MATERIAL PROVIDED below:

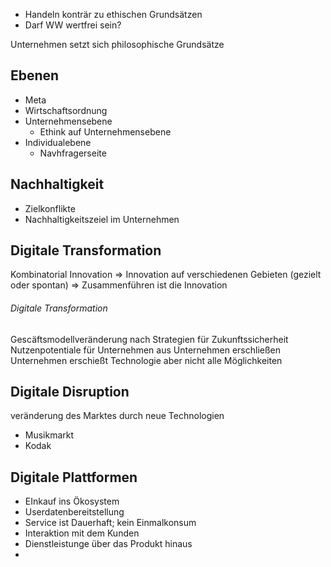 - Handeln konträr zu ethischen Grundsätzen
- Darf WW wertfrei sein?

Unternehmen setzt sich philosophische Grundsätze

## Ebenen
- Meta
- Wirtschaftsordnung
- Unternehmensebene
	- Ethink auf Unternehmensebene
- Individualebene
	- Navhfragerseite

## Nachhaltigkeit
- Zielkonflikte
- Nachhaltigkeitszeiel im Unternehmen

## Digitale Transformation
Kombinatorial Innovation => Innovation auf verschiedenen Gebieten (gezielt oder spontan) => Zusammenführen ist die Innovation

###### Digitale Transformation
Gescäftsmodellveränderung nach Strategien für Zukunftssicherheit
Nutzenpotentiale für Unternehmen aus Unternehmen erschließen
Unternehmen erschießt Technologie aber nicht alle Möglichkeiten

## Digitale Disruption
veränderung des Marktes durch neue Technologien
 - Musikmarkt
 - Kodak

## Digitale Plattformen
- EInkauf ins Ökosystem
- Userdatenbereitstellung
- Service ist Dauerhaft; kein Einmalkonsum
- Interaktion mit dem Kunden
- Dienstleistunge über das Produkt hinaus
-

End of MATERIAL PROVIDED.

ACTIVITY → Within the material above, transcribe exactly the lines that run from the line holding "- Navhfragerseite" through the line holding "Kombinatorial Innovation =>".

SOLUTION FOR THIS TASK →
	- Navhfragerseite

## Nachhaltigkeit
- Zielkonflikte
- Nachhaltigkeitszeiel im Unternehmen

## Digitale Transformation
Kombinatorial Innovation => Innovation auf verschiedenen Gebieten (gezielt oder spontan) => Zusammenführen ist die Innovation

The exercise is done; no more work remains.